▸ What to work on
Without the pictures, reproduce the records that follow exactly.

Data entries
•••••

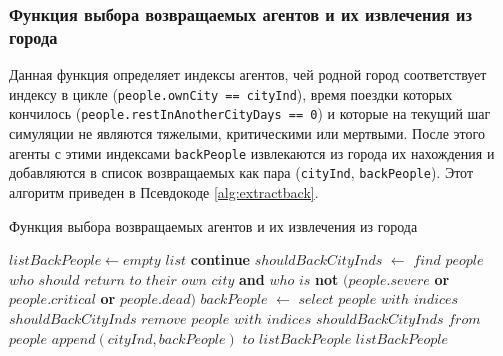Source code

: \documentclass[a4paper,12pt]{article} %
\begin{document}
\subsubsection{Функция выбора возвращаемых агентов и их извлечения из города}

Данная функция определяет индексы агентов, чей родной город соответствует индексу в цикле (\texttt{people.ownCity == cityInd}), время поездки которых кончилось (\texttt{people.restInAnotherCityDays == 0}) и которые на текущий шаг симуляции не являются тяжелыми, критическими или мертвыми. После этого агенты с этими индексами \texttt{backPeople} извлекаются из города их нахождения и добавляются в список возвращаемых как пара (\texttt{cityInd}, \texttt{backPeople}). Этот алгоритм приведен в Псевдокоде \ref{alg:extractback}.

\begin{algorithm}[h]
\caption{Функция выбора возвращаемых агентов и их извлечения из города}
\label{alg:extractback}
\begin{algorithmic}[1]
	\State \(listBackPeople \gets empty \) \(list\)
			\State \textbf{continue}
		\EndIf
		\State \(shouldBackCityInds\) \(\gets\) \(find\) \(people\) \(who\) \(should\) \(return\) \(to\) \(their\) \(own\) \(city\) \textbf{and} \(who\) \(is\) \textbf{not} \( (people.severe \) \textbf{or} \( people.critical \) \textbf{or} \( people.dead) \)
		\State \(backPeople\) \(\gets\) \(select\) \(people\) \(with\) \(indices\) \(shouldBackCityInds\)
		\State \(remove\) \(people\) \(with\) \(indices\) \(shouldBackCityInds\) \(from\) \(people\)
		\State \(append(cityInd, backPeople)\) \(to\) \(listBackPeople\)
	\EndFor
	\State \Return \(listBackPeople\)
\EndFunction 
\end{algorithmic}
\end{algorithm}






\end{document}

•••••

▸ Answer to this problem
Source code

: \documentclass[a4paper,12pt]{article} %
\begin{document}
\subsubsection{Функция выбора возвращаемых агентов и их извлечения из города}

Данная функция определяет индексы агентов, чей родной город соответствует индексу в цикле (\texttt{people.ownCity == cityInd}), время поездки которых кончилось (\texttt{people.restInAnotherCityDays == 0}) и которые на текущий шаг симуляции не являются тяжелыми, критическими или мертвыми. После этого агенты с этими индексами \texttt{backPeople} извлекаются из города их нахождения и добавляются в список возвращаемых как пара (\texttt{cityInd}, \texttt{backPeople}). Этот алгоритм приведен в Псевдокоде \ref{alg:extractback}.

\begin{algorithm}[h]
\caption{Функция выбора возвращаемых агентов и их извлечения из города}
\label{alg:extractback}
\begin{algorithmic}[1]
	\State \(listBackPeople \gets empty \) \(list\)
			\State \textbf{continue}
		\EndIf
		\State \(shouldBackCityInds\) \(\gets\) \(find\) \(people\) \(who\) \(should\) \(return\) \(to\) \(their\) \(own\) \(city\) \textbf{and} \(who\) \(is\) \textbf{not} \( (people.severe \) \textbf{or} \( people.critical \) \textbf{or} \( people.dead) \)
		\State \(backPeople\) \(\gets\) \(select\) \(people\) \(with\) \(indices\) \(shouldBackCityInds\)
		\State \(remove\) \(people\) \(with\) \(indices\) \(shouldBackCityInds\) \(from\) \(people\)
		\State \(append(cityInd, backPeople)\) \(to\) \(listBackPeople\)
	\EndFor
	\State \Return \(listBackPeople\)
\EndFunction 
\end{algorithmic}
\end{algorithm}






\end{document}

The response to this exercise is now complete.